* Required work: Could you write out, exactly, every line from the top of the data through the line holding "dashboards and reports?"? Omit the pictures.

* Stored data:

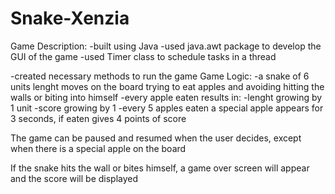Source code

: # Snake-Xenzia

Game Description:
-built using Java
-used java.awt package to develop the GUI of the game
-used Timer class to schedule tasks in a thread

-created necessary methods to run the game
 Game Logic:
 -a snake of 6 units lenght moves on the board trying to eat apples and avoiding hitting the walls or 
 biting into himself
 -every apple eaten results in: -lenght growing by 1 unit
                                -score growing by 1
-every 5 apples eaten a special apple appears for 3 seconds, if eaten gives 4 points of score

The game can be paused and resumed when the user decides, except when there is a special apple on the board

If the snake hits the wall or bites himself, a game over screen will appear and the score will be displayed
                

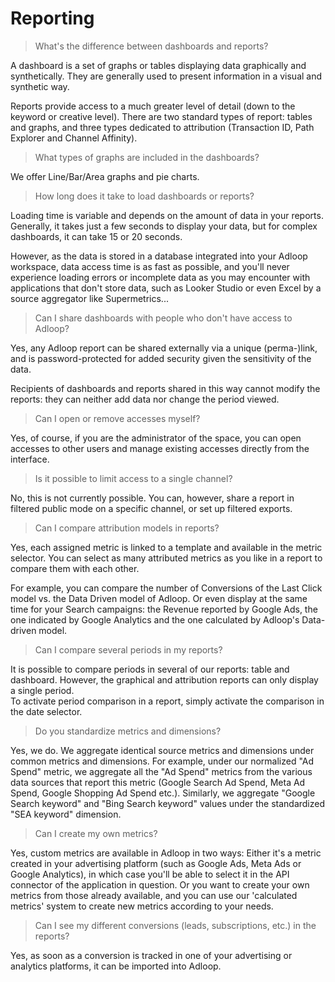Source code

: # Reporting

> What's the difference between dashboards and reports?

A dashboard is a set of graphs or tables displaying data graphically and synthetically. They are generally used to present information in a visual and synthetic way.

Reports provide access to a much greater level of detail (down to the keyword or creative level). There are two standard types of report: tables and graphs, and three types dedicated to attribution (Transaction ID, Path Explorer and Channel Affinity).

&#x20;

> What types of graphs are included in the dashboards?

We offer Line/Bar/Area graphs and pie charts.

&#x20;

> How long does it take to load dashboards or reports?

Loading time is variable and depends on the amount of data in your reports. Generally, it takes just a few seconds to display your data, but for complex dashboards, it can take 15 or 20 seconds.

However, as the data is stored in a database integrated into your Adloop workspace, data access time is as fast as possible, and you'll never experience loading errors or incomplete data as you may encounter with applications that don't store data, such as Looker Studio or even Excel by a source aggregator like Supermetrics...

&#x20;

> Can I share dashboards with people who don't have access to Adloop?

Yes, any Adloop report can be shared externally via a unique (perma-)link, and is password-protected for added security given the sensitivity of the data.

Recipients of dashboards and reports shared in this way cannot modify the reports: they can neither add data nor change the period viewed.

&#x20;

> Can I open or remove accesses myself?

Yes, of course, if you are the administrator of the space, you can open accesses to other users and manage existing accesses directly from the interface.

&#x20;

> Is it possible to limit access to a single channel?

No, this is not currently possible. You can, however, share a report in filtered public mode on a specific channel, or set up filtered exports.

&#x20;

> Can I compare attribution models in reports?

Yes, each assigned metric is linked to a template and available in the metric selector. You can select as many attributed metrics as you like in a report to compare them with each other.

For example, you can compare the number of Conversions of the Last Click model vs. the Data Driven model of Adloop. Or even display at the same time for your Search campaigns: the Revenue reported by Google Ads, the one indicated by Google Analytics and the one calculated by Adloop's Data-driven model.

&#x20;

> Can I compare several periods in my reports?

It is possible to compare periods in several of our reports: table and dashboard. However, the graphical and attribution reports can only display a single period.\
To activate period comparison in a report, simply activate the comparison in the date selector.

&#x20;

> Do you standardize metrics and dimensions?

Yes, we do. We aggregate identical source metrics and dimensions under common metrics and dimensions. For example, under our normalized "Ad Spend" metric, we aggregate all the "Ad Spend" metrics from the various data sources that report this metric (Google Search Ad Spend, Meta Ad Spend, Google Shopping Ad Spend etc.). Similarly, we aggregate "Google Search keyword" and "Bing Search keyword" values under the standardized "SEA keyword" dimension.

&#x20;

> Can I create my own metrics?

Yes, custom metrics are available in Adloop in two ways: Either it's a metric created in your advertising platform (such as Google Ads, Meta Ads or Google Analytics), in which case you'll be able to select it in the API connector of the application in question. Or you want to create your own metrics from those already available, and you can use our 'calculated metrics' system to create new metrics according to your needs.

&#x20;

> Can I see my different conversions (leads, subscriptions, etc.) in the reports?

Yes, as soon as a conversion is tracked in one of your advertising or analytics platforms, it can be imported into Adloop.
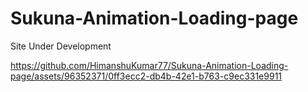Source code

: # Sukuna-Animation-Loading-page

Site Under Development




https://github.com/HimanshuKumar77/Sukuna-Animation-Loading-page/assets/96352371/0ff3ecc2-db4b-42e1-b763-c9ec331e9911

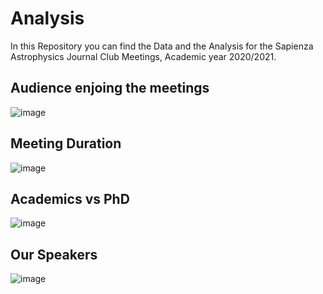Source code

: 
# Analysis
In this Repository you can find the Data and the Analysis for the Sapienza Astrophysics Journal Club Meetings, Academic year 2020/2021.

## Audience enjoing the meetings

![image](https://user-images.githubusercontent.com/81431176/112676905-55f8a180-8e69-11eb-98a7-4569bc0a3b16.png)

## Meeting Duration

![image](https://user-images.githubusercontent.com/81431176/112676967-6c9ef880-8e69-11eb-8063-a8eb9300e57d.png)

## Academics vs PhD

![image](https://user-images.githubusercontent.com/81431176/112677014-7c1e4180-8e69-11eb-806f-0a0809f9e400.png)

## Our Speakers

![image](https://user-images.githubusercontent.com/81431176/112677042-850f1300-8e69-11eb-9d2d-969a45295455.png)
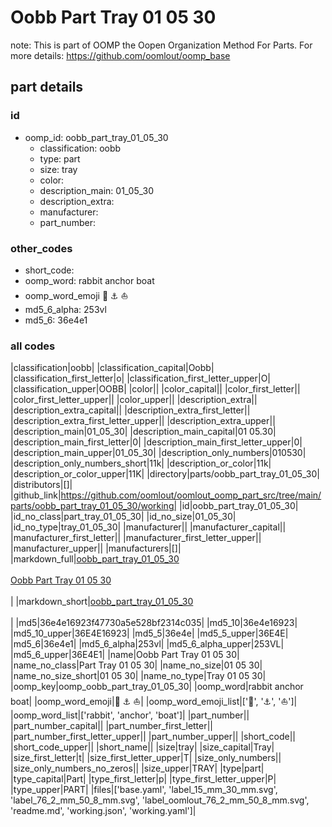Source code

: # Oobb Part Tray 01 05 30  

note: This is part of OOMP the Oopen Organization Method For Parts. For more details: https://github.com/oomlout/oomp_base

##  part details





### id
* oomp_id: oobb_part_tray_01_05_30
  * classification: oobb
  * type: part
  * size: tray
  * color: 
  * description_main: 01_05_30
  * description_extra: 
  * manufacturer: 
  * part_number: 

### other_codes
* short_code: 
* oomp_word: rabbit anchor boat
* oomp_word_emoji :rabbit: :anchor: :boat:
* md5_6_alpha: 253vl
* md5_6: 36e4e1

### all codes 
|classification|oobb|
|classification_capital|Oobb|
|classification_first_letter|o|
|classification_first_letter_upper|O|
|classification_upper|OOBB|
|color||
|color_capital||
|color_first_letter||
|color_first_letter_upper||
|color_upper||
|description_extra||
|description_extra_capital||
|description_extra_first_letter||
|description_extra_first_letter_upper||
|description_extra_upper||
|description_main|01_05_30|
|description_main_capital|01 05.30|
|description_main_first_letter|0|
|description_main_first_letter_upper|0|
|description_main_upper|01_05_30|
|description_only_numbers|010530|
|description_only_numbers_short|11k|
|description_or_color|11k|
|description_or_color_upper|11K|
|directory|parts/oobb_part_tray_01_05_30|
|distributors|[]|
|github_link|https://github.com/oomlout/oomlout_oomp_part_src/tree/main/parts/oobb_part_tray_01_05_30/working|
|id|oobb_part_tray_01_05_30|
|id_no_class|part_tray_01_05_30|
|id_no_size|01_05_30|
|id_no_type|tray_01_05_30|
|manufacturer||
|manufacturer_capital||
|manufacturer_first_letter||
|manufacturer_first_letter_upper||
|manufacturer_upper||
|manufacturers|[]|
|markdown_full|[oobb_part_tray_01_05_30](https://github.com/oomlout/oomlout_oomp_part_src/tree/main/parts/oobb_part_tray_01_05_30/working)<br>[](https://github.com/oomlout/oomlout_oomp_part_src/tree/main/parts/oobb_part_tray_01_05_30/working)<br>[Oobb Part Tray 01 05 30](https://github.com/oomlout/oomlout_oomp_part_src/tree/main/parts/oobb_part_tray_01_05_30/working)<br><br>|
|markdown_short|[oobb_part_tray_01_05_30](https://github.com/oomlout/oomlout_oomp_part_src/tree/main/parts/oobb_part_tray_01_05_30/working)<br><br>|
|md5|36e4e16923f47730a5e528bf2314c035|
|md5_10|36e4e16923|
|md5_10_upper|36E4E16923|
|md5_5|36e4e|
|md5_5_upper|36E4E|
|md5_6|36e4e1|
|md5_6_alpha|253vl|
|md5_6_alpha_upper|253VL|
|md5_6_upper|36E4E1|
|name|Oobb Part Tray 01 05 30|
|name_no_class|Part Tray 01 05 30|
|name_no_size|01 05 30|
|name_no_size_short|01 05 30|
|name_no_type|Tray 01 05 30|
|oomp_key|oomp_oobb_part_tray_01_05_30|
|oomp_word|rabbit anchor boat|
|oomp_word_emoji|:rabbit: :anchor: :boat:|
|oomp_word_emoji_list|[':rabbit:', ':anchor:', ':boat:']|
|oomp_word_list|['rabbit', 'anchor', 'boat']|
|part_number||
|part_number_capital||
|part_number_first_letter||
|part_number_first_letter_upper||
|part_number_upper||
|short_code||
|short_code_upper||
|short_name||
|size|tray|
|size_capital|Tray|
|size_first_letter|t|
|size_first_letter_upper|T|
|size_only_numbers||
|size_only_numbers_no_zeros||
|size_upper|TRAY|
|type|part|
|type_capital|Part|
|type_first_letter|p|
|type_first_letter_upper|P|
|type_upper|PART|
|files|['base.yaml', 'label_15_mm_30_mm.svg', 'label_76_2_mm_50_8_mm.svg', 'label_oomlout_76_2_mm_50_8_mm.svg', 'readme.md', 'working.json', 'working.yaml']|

* Solved exercise:
Source code

: # Snake-Xenzia

Game Description:
-built using Java
-used java.awt package to develop the GUI of the game
-used Timer class to schedule tasks in a thread

-created necessary methods to run the game
 Game Logic:
 -a snake of 6 units lenght moves on the board trying to eat apples and avoiding hitting the walls or 
 biting into himself
 -every apple eaten results in: -lenght growing by 1 unit
                                -score growing by 1
-every 5 apples eaten a special apple appears for 3 seconds, if eaten gives 4 points of score

The game can be paused and resumed when the user decides, except when there is a special apple on the board

If the snake hits the wall or bites himself, a game over screen will appear and the score will be displayed
                

Source code

: # Reporting

> What's the difference between dashboards and reports?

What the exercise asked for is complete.